→ **Collected data**:
★ ★ ★ ★ ★
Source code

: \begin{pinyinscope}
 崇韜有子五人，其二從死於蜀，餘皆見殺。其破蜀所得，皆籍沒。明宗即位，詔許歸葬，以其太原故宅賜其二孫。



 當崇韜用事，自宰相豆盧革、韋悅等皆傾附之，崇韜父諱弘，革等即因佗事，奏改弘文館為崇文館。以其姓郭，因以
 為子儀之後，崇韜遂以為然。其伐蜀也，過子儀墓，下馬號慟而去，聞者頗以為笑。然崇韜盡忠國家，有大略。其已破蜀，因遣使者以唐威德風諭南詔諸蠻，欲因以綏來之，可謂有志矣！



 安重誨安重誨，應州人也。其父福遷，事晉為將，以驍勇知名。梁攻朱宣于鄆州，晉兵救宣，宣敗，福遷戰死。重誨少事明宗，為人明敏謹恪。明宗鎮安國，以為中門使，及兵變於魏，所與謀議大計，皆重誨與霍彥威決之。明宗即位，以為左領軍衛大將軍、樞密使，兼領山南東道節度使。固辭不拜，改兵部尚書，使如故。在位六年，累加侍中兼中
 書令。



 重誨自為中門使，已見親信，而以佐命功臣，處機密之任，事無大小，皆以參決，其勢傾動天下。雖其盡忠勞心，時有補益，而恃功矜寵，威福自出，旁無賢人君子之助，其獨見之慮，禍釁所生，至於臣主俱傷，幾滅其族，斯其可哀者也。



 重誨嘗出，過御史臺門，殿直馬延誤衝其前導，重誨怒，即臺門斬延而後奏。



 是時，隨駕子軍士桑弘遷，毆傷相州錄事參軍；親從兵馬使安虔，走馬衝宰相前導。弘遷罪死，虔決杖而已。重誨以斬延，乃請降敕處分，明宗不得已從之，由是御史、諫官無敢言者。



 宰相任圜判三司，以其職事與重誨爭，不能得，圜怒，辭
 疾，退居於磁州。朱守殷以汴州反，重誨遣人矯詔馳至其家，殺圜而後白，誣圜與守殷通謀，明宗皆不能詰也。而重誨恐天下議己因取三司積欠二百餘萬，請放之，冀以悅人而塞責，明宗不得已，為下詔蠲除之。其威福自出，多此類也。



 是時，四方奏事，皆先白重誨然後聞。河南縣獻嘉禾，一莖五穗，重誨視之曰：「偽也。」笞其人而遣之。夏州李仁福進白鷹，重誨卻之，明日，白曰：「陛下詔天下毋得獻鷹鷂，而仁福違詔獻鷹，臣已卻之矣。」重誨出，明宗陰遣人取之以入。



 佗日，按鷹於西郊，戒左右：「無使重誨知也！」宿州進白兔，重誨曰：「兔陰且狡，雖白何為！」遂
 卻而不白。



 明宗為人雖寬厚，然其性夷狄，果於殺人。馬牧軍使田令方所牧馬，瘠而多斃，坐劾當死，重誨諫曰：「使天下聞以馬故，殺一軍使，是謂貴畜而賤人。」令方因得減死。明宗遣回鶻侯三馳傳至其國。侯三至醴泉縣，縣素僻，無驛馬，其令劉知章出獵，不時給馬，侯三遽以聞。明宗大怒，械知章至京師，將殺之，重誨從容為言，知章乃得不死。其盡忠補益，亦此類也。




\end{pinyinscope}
★ ★ ★ ★ ★
→ **What is expected**: Nothing in the entries may change. Retype them all.

→ **Response**:
Source code

: \begin{pinyinscope}
 崇韜有子五人，其二從死於蜀，餘皆見殺。其破蜀所得，皆籍沒。明宗即位，詔許歸葬，以其太原故宅賜其二孫。



 當崇韜用事，自宰相豆盧革、韋悅等皆傾附之，崇韜父諱弘，革等即因佗事，奏改弘文館為崇文館。以其姓郭，因以
 為子儀之後，崇韜遂以為然。其伐蜀也，過子儀墓，下馬號慟而去，聞者頗以為笑。然崇韜盡忠國家，有大略。其已破蜀，因遣使者以唐威德風諭南詔諸蠻，欲因以綏來之，可謂有志矣！



 安重誨安重誨，應州人也。其父福遷，事晉為將，以驍勇知名。梁攻朱宣于鄆州，晉兵救宣，宣敗，福遷戰死。重誨少事明宗，為人明敏謹恪。明宗鎮安國，以為中門使，及兵變於魏，所與謀議大計，皆重誨與霍彥威決之。明宗即位，以為左領軍衛大將軍、樞密使，兼領山南東道節度使。固辭不拜，改兵部尚書，使如故。在位六年，累加侍中兼中
 書令。



 重誨自為中門使，已見親信，而以佐命功臣，處機密之任，事無大小，皆以參決，其勢傾動天下。雖其盡忠勞心，時有補益，而恃功矜寵，威福自出，旁無賢人君子之助，其獨見之慮，禍釁所生，至於臣主俱傷，幾滅其族，斯其可哀者也。



 重誨嘗出，過御史臺門，殿直馬延誤衝其前導，重誨怒，即臺門斬延而後奏。



 是時，隨駕子軍士桑弘遷，毆傷相州錄事參軍；親從兵馬使安虔，走馬衝宰相前導。弘遷罪死，虔決杖而已。重誨以斬延，乃請降敕處分，明宗不得已從之，由是御史、諫官無敢言者。



 宰相任圜判三司，以其職事與重誨爭，不能得，圜怒，辭
 疾，退居於磁州。朱守殷以汴州反，重誨遣人矯詔馳至其家，殺圜而後白，誣圜與守殷通謀，明宗皆不能詰也。而重誨恐天下議己因取三司積欠二百餘萬，請放之，冀以悅人而塞責，明宗不得已，為下詔蠲除之。其威福自出，多此類也。



 是時，四方奏事，皆先白重誨然後聞。河南縣獻嘉禾，一莖五穗，重誨視之曰：「偽也。」笞其人而遣之。夏州李仁福進白鷹，重誨卻之，明日，白曰：「陛下詔天下毋得獻鷹鷂，而仁福違詔獻鷹，臣已卻之矣。」重誨出，明宗陰遣人取之以入。



 佗日，按鷹於西郊，戒左右：「無使重誨知也！」宿州進白兔，重誨曰：「兔陰且狡，雖白何為！」遂
 卻而不白。



 明宗為人雖寬厚，然其性夷狄，果於殺人。馬牧軍使田令方所牧馬，瘠而多斃，坐劾當死，重誨諫曰：「使天下聞以馬故，殺一軍使，是謂貴畜而賤人。」令方因得減死。明宗遣回鶻侯三馳傳至其國。侯三至醴泉縣，縣素僻，無驛馬，其令劉知章出獵，不時給馬，侯三遽以聞。明宗大怒，械知章至京師，將殺之，重誨從容為言，知章乃得不死。其盡忠補益，亦此類也。




\end{pinyinscope}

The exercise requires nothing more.